# [Prompt]
Search the data for the string "contains" and gather each line it is in.
Top of Task input
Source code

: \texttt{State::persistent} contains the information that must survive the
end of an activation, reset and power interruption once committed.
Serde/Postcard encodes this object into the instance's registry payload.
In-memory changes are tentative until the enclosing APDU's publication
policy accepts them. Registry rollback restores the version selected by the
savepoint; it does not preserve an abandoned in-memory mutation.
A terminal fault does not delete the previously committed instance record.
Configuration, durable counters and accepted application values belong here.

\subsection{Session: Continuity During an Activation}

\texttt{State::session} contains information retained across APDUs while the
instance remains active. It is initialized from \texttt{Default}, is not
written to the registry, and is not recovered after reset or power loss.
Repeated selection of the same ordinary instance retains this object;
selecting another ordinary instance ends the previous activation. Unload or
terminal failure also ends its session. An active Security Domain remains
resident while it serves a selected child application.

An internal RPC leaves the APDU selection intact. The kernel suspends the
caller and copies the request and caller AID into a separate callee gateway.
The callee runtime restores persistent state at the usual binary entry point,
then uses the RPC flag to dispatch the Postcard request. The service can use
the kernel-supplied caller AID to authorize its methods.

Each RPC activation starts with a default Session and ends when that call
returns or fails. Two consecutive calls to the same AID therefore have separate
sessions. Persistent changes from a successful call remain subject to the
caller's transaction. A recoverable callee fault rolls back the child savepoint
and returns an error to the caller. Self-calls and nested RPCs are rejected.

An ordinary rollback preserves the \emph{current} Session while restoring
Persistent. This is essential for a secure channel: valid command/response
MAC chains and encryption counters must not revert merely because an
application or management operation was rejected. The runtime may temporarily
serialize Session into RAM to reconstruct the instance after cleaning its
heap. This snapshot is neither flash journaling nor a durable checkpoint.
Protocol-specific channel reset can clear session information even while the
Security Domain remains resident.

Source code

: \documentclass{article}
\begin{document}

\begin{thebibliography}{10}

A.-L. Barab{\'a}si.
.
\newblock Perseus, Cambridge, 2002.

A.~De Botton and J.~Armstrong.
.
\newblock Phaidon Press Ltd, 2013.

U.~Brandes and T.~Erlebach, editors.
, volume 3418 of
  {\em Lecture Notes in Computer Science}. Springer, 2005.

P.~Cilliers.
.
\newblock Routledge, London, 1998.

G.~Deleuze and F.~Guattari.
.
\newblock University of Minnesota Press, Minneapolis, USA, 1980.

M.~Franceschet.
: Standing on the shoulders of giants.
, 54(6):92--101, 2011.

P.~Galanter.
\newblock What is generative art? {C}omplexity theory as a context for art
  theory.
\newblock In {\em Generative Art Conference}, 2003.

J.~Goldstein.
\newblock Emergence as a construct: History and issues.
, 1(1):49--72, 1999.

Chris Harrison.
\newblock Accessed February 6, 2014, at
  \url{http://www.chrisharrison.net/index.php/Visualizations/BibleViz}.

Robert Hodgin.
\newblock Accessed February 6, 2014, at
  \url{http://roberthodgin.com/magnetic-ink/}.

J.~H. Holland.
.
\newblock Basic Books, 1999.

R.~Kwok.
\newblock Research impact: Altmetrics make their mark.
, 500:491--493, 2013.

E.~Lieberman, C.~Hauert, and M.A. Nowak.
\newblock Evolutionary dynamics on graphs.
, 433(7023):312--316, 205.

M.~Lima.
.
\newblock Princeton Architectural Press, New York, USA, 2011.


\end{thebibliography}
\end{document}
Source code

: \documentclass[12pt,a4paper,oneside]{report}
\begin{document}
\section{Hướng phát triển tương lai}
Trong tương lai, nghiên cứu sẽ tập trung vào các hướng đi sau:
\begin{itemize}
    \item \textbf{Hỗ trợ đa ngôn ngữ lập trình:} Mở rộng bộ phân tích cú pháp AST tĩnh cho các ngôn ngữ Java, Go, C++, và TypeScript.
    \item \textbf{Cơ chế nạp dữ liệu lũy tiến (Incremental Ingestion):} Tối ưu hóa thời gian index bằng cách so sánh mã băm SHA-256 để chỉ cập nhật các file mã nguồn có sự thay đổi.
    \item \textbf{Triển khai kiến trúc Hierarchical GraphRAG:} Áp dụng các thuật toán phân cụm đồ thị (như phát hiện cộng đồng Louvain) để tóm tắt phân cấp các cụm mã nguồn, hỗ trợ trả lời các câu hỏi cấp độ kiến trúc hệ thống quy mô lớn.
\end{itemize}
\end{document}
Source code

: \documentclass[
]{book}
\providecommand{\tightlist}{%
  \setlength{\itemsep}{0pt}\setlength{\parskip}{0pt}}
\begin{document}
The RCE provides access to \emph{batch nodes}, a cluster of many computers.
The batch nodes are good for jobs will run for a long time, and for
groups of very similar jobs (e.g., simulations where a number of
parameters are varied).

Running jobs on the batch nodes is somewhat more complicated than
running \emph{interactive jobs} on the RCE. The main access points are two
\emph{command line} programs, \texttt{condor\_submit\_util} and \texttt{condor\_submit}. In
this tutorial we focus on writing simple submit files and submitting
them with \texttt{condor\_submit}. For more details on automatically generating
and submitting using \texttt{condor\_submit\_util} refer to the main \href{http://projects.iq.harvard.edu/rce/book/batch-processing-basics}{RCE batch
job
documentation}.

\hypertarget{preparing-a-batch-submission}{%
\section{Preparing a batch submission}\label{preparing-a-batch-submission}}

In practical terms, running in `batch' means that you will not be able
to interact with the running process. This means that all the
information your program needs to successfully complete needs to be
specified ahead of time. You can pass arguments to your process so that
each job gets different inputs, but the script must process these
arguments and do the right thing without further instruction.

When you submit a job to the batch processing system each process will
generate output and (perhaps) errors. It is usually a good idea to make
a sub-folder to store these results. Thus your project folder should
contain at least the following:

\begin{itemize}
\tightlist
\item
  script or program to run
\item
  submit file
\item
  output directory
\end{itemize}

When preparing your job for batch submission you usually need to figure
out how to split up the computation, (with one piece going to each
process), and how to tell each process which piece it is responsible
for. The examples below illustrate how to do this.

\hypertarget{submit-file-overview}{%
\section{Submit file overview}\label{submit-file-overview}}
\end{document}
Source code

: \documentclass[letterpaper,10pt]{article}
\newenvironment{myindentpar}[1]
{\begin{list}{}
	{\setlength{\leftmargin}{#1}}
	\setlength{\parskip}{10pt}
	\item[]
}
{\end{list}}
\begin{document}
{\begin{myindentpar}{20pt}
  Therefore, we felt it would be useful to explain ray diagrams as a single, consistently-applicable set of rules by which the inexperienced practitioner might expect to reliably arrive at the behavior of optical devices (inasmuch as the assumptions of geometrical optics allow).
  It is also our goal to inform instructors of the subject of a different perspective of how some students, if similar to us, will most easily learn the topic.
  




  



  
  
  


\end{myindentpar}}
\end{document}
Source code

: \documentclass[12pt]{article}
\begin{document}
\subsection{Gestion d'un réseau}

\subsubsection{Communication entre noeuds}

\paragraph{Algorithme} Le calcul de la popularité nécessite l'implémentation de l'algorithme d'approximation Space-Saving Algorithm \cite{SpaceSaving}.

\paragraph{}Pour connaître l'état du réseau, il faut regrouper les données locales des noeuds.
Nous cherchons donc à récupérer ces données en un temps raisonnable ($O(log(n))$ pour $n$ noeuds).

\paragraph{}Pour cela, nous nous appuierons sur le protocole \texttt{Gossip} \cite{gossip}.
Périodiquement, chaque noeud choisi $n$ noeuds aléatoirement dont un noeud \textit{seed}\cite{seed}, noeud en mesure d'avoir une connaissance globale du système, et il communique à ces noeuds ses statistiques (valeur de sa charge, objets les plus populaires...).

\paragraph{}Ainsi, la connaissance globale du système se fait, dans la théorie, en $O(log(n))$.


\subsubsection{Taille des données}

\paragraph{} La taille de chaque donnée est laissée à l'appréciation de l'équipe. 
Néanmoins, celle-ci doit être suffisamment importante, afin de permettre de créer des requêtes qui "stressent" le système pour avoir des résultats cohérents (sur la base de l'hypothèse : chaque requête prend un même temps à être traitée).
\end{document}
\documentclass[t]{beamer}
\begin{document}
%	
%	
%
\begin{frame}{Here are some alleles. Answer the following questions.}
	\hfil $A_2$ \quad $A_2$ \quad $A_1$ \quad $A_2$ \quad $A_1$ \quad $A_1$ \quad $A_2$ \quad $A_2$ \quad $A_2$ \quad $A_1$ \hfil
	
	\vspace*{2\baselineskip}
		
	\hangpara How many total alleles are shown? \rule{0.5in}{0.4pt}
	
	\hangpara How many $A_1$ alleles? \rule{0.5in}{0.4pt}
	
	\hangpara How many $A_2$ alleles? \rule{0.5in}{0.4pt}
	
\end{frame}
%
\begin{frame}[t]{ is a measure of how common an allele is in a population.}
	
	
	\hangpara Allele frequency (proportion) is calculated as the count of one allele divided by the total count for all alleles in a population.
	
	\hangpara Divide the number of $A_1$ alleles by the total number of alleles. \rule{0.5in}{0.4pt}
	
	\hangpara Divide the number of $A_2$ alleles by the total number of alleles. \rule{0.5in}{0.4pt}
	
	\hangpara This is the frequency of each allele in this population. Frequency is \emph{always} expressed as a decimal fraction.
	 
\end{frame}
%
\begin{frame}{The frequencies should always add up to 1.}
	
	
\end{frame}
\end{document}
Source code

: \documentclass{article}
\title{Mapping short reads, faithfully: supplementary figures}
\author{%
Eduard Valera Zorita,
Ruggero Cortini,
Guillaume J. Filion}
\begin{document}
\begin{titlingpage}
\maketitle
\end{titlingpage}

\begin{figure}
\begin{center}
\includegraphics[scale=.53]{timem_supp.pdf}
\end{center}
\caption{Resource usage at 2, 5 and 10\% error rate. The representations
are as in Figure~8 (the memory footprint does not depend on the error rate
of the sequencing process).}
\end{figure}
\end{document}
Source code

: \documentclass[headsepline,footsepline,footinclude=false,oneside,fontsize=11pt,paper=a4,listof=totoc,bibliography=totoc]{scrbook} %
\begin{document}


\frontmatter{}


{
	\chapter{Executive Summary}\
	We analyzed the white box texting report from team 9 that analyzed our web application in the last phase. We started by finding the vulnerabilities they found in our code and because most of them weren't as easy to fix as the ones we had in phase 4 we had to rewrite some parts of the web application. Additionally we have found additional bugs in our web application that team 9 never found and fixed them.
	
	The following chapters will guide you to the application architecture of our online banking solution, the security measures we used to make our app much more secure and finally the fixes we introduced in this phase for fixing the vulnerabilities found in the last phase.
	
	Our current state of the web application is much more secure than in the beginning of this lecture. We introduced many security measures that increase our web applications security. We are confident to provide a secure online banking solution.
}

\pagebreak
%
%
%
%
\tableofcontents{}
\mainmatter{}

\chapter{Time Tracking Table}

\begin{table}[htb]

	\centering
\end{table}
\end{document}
Bottom of Task input
# [Response]
: \texttt{State::persistent} contains the information that must survive the
\texttt{State::session} contains information retained across APDUs while the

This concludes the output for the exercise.